◆ Prompt: Below are some records; find each line that carries the word "advance" and copy it.

◆ Data to examine:
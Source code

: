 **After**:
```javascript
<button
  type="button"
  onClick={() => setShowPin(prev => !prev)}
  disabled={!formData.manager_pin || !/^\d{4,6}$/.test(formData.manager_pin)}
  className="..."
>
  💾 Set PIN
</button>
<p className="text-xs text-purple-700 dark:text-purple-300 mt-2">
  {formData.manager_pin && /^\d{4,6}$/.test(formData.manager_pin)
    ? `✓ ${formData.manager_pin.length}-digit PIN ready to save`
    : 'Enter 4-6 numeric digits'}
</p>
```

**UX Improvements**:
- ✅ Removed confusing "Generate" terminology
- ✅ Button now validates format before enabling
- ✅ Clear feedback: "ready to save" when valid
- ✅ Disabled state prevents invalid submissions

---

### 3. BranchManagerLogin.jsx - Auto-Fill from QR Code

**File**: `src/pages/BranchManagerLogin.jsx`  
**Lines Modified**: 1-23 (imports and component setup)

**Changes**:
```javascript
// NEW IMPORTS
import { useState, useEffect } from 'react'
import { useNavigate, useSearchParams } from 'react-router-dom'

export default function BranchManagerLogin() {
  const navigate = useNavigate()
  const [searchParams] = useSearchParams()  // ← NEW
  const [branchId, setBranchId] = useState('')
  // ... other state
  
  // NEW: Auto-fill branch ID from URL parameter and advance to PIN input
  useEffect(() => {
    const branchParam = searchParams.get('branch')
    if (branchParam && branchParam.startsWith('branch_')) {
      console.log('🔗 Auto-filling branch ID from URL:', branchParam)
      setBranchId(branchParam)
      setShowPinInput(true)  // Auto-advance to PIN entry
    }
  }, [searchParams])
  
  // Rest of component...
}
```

◆ Worked solution:
  // NEW: Auto-fill branch ID from URL parameter and advance to PIN input
      setShowPinInput(true)  // Auto-advance to PIN entry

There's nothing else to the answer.